Fortunately, there are options beyond hormonal ablation in treating endometriosis. As we alluded to previously, a multidisciplinary approach is often best. Surgical excision of endo implants has been shown to improve pelvic pain, deep dyspareunia, and quality of life without resulting in some of the other negative sexual side effects associated with hormonal ablation. In fact, many people who undergo excisional surgery report an increase in frequency of sexual intercourse and improvements in several sexual function metrics. Surgery also avoids a “band-aid” kind of approach by actually addressing the implants directly, not simply trying to hormonally suppress their function. In addition to surgery, people with endo often benefit from sex therapy and pelvic physical therapy. Sex therapy can help recognize and treat associated the psychosexual ramifications of endo and can be useful in addressing potential effects on sexual partners. Pelvic floor dysfunction is almost always present in people with endometriosis. Pelvic floor PT can be helpful in managing persistent and recurrent pain, which can aid in breaking the pain reinforcement cycle.
There are a number of additional treatments that can be helpful. These include, but are not limited to: cognitive behavioral therapy, hypnosis, mindfulness and meditation, yoga, acupuncture, nutritional education and diet modification, traditional and neuropathic pain medications, cannabis, trigger point injections, peripheral nerve blocks, neuromodulation, and pelvic floor injection of botulinum toxin. Many people will require more than one treatment modality to address their endometriosis, so finding an experienced, multidisciplinary team is crucial.
Conclusion
Endometriosis is a common problem, but we have a long way to go in understanding its causes and recognizing the condition in individuals. Without a doubt, endo has a negative impact on sexual health and function, but so too can some of the treatments employed to manage the condition. The last thing you want to do is trade one sexual problem for another, so consider some of the therapies we discussed above that don’t have detrimental effects on sexual function. And most importantly, if you are experiencing some of the endo symptoms mentioned, say something. The sooner you find yourself a team of experienced providers, the quicker you will be on your way to treating endo and reclaiming your sexual and overall quality of life.
Buck, L.G.M., Hediger, M.L., Peterson, C.M., Croughan, M., Sundaram, R., Stanford, J., Chen, Z., et al. (2011). Incidence of endometriosis by study population and diagnostic method: the ENDO study. Fertility and Sterility; 96(2): 360-5.
Van Poll M, Van Barneveld E, Aerts L, et al. Endometriosis and Sexual Quality of Life. Sex Med 2020; 8: 532–544.

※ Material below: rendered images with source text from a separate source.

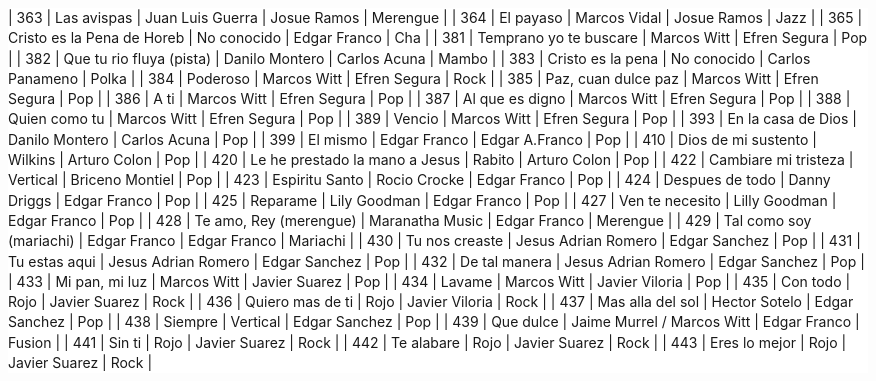 | 363  | Las avispas                                    | Juan Luis Guerra                         | Josue Ramos                            | Merengue            |
| 364  | El payaso                                      | Marcos Vidal                             | Josue Ramos                            | Jazz                |
| 365  | Cristo es la Pena de Horeb                     | No conocido                              | Edgar Franco                           | Cha                 |
| 381  | Temprano yo te buscare                         | Marcos Witt                              | Efren Segura                           | Pop                 |
| 382  | Que tu rio fluya (pista)                       | Danilo Montero                           | Carlos Acuna                           | Mambo               |
| 383  | Cristo es la pena                              | No conocido                              | Carlos Panameno                        | Polka               |
| 384  | Poderoso                                       | Marcos Witt                              | Efren Segura                           | Rock                |
| 385  | Paz, cuan dulce paz                            | Marcos Witt                              | Efren Segura                           | Pop                 |
| 386  | A ti                                           | Marcos Witt                              | Efren Segura                           | Pop                 |
| 387  | Al que es digno                                | Marcos Witt                              | Efren Segura                           | Pop                 |
| 388  | Quien como tu                                  | Marcos Witt                              | Efren Segura                           | Pop                 |
| 389  | Vencio                                         | Marcos Witt                              | Efren Segura                           | Pop                 |
| 393  | En la casa de Dios                             | Danilo Montero                           | Carlos Acuna                           | Pop                 |
| 399  | El mismo                                       | Edgar Franco                             | Edgar A.Franco                         | Pop                 |
| 410  | Dios de mi sustento                            | Wilkins                                  | Arturo Colon                           | Pop                 |
| 420  | Le he prestado la mano a Jesus                 | Rabito                                   | Arturo Colon                           | Pop                 |
| 422  | Cambiare mi tristeza                           | Vertical                                 | Briceno Montiel                        | Pop                 |
| 423  | Espiritu Santo                                 | Rocio Crocke                             | Edgar Franco                           | Pop                 |
| 424  | Despues de todo                                | Danny Driggs                             | Edgar Franco                           | Pop                 |
| 425  | Reparame                                       | Lily Goodman                             | Edgar Franco                           | Pop                 |
| 427  | Ven te necesito                                | Lilly Goodman                            | Edgar Franco                           | Pop                 |
| 428  | Te amo, Rey (merengue)                         | Maranatha Music                          | Edgar Franco                           | Merengue            |
| 429  | Tal como soy (mariachi)                        | Edgar Franco                             | Edgar Franco                           | Mariachi            |
| 430  | Tu nos creaste                                 | Jesus Adrian Romero                      | Edgar Sanchez                          | Pop                 |
| 431  | Tu estas aqui                                  | Jesus Adrian Romero                      | Edgar Sanchez                          | Pop                 |
| 432  | De tal manera                                  | Jesus Adrian Romero                      | Edgar Sanchez                          | Pop                 |
| 433  | Mi pan, mi luz                                 | Marcos Witt                              | Javier Suarez                          | Pop                 |
| 434  | Lavame                                         | Marcos Witt                              | Javier Viloria                         | Pop                 |
| 435  | Con todo                                       | Rojo                                     | Javier Suarez                          | Rock                |
| 436  | Quiero mas de ti                               | Rojo                                     | Javier Viloria                         | Rock                |
| 437  | Mas alla del sol                               | Hector Sotelo                            | Edgar Sanchez                          | Pop                 |
| 438  | Siempre                                        | Vertical                                 | Edgar Sanchez                          | Pop                 |
| 439  | Que dulce                                      | Jaime Murrel / Marcos Witt               | Edgar Franco                           | Fusion              |
| 441  | Sin ti                                         | Rojo                                     | Javier Suarez                          | Rock                |
| 442  | Te alabare                                     | Rojo                                     | Javier Suarez                          | Rock                |
| 443  | Eres lo mejor                                  | Rojo                                     | Javier Suarez                          | Rock                |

Barbara G, Facchin F, Buggio L, et al. What Is Known and Unknown About the Association Between Endometriosis and Sexual Functioning: A Systematic Review of the Literature. Reprod Sci 2017; 24: 1566–1576.
Shum LK, Bedaiwy MA, Allaire C, et al. Deep Dyspareunia and Sexual Quality of Life in Women With Endometriosis. Sex Med 2018; 6: 224–233.
Guzick DS, Huang LS, Broadman BA, Nealon M, Hornstein MD. Randomized trial of leuprolide versus continuous oral contraceptives in the treatment of endometriosis-associated pelvic pain. Fertil Steril. 2011 Apr;95(5):1568-73.
Pluchino N, Wenger Jean-Marie, Petignat P, et al. Sexual function in endometriosis patients and their partners: effect of the disease and consequences of treatment. Human Reprod Update 2016;6:762-774.